What systems are affected by CVE-2026-40934?

This vulnerability affects the following AI/ML architecture patterns: Jupyter notebook environments, ML development pipelines, Multi-user data science platforms, Training pipelines, Containerized AI development environments.

What is the CVSS score for CVE-2026-40934?

CVE-2026-40934 has a CVSS v3.1 base score of 6.8 (MEDIUM). The EPSS exploitation probability is 0.31%.

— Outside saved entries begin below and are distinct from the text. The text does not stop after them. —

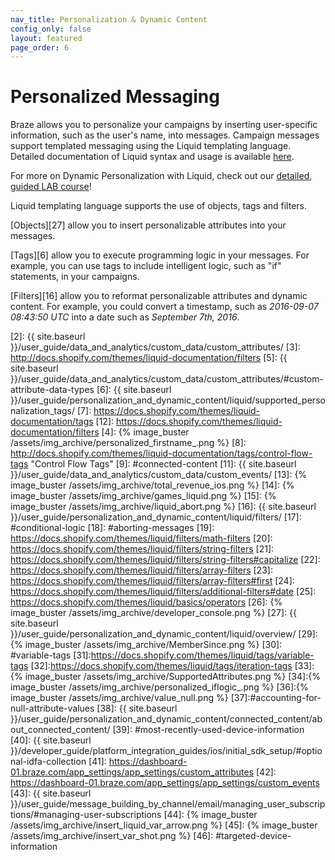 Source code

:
 ```yaml
---
nav_title: Personalization & Dynamic Content
config_only: false
layout: featured
page_order: 6
---
```


# Personalized Messaging

Braze allows you to personalize your campaigns by inserting user-specific information, such as the user's name, into messages. Campaign messages support templated messaging using the Liquid templating language. Detailed documentation of Liquid syntax and usage is available [here][1].

For more on Dynamic Personalization with Liquid, check out our [detailed, guided LAB course](https://lab.braze.com/dynamic-personalization-with-liquid)!

Liquid templating language supports the use of objects, tags and filters.

[Objects][27] allow you to insert personalizable attributes into your messages.

[Tags][6] allow you to execute programming logic in your messages. For example, you can use tags to include intelligent logic, such as "if" statements, in your campaigns.

[Filters][16] allow you to reformat personalizable attributes and dynamic content. For example, you could convert a timestamp, such as *2016-09-07 08:43:50 UTC* into a date such as *September 7th, 2016*.

[1]: http://docs.shopify.com/themes/liquid-documentation/basics
[2]: {{ site.baseurl }}/user_guide/data_and_analytics/custom_data/custom_attributes/
[3]: http://docs.shopify.com/themes/liquid-documentation/filters
[5]: {{ site.baseurl }}/user_guide/data_and_analytics/custom_data/custom_attributes/#custom-attribute-data-types
[6]: {{ site.baseurl }}/user_guide/personalization_and_dynamic_content/liquid/supported_personalization_tags/
[7]: https://docs.shopify.com/themes/liquid-documentation/tags
[12]: https://docs.shopify.com/themes/liquid-documentation/filters
[4]: {% image_buster /assets/img_archive/personalized_firstname_.png %}
[8]: http://docs.shopify.com/themes/liquid-documentation/tags/control-flow-tags "Control Flow Tags"
[9]: #connected-content
[11]: {{ site.baseurl }}/user_guide/data_and_analytics/custom_data/custom_events/
[13]: {% image_buster /assets/img_archive/total_revenue_ios.png %}
[14]: {% image_buster /assets/img_archive/games_liquid.png %}
[15]: {% image_buster /assets/img_archive/liquid_abort.png %}
[16]: {{ site.baseurl }}/user_guide/personalization_and_dynamic_content/liquid/filters/
[17]: #conditional-logic
[18]: #aborting-messages
[19]: https://docs.shopify.com/themes/liquid/filters/math-filters
[20]: https://docs.shopify.com/themes/liquid/filters/string-filters
[21]: https://docs.shopify.com/themes/liquid/filters/string-filters#capitalize
[22]: https://docs.shopify.com/themes/liquid/filters/array-filters
[23]: https://docs.shopify.com/themes/liquid/filters/array-filters#first
[24]: https://docs.shopify.com/themes/liquid/filters/additional-filters#date
[25]: https://docs.shopify.com/themes/liquid/basics/operators
[26]: {% image_buster /assets/img_archive/developer_console.png %}
[27]: {{ site.baseurl }}/user_guide/personalization_and_dynamic_content/liquid/overview/
[29]: {% image_buster /assets/img_archive/MemberSince.png %}
[30]: #variable-tags
[31]:https://docs.shopify.com/themes/liquid/tags/variable-tags
[32]:https://docs.shopify.com/themes/liquid/tags/iteration-tags
[33]:{% image_buster /assets/img_archive/SupportedAttributes.png %}
[34]:{% image_buster /assets/img_archive/personalized_iflogic_.png %}
[36]:{% image_buster /assets/img_archive/value_null.png %}
[37]:#accounting-for-null-attribute-values
[38]: {{ site.baseurl }}/user_guide/personalization_and_dynamic_content/connected_content/about_connected_content/
[39]: #most-recently-used-device-information
[40]: {{ site.baseurl }}/developer_guide/platform_integration_guides/ios/initial_sdk_setup/#optional-idfa-collection
[41]: https://dashboard-01.braze.com/app_settings/app_settings/custom_attributes
[42]: https://dashboard-01.braze.com/app_settings/app_settings/custom_events
[43]: {{ site.baseurl }}/user_guide/message_building_by_channel/email/managing_user_subscriptions/#managing-user-subscriptions
[44]: {% image_buster /assets/img_archive/insert_liquid_var_arrow.png %}
[45]: {% image_buster /assets/img_archive/insert_var_shot.png %}
[46]: #targeted-device-information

What is the AI security impact?

Affected AI Architectures

Jupyter notebook environmentsML development pipelinesMulti-user data science platformsTraining pipelinesContainerized AI development environments

MITRE ATLAS Techniques

AML.T0012 Valid Accounts

AML.T0025 Exfiltration via Cyber Means

AML.T0055 Unsecured Credentials

AML.T0091.000 Application Access Token

Compliance Controls Affected

EU AI Act: Art. 15.1

ISO 42001: A.6.1.5

NIST AI RMF: GOVERN-6.2, MANAGE-2.4

What are the technical details?

Original Advisory

## Summary A persistent cookie secret vulnerability allows authenticated users to maintain indefinite access even after password changes. The cookie secret used to sign authentication cookies is stored in a permanent file (`~/.local/share/jupyter/runtime/jupyter_cookie_secret`) that is never automatically rotated or cleared, allowing stolen or compromised cookies to remain valid indefinitely regardless of password resets. ## PoC - Start a Jupyter server with password authentication: `jupyter server password`, `jupyter server` - Log in with the password and capture the authentication cookie (e.g., just login with a browser). - Change the password to revoke access: `jupyter server password` - Restart the server - Use the old stolen cookie => remains valid and provides full authenticated access. ## Impact - All jupyter-server deployments using password authentication where security incidents may occur - Multi-user systems where one user's compromised session should be revocable by administrators - Shared or public-facing Jupyter servers where credential rotation is a security requirement - Any deployment where password changes are expected to revoke existing sessions ## Patches Jupyter Server 2.18+ ## Workaround ```bash rm ~/.local/share/jupyter/runtime/jupyter_cookie_secret # Then restart the server ```

Exploitation Scenario

An adversary targeting an AI research team steals a data scientist's Jupyter authentication cookie via a phishing-delivered browser extension, XSS vulnerability in rendered notebook HTML output, or network interception on a shared Wi-Fi network. The security team detects the compromise and resets the Jupyter password within hours, logging the incident as contained. Because the cookie signing secret in `~/.local/share/jupyter/runtime/jupyter_cookie_secret` is never rotated, the adversary's captured cookie remains valid. Days later, the adversary silently re-enters the Jupyter environment, accesses proprietary model training notebooks, exfiltrates cloud API credentials stored as environment variables, and modifies a training pipeline script to embed a backdoor in the next model version — the entire post-remediation intrusion goes undetected because the organization believes access was revoked.

Weaknesses (CWE)

CWE-613 Insufficient Session Expiration Primary

CWE-613 — Insufficient Session Expiration: According to WASC, "Insufficient Session Expiration is when a web site permits an attacker to reuse old session credentials or session IDs for authorization."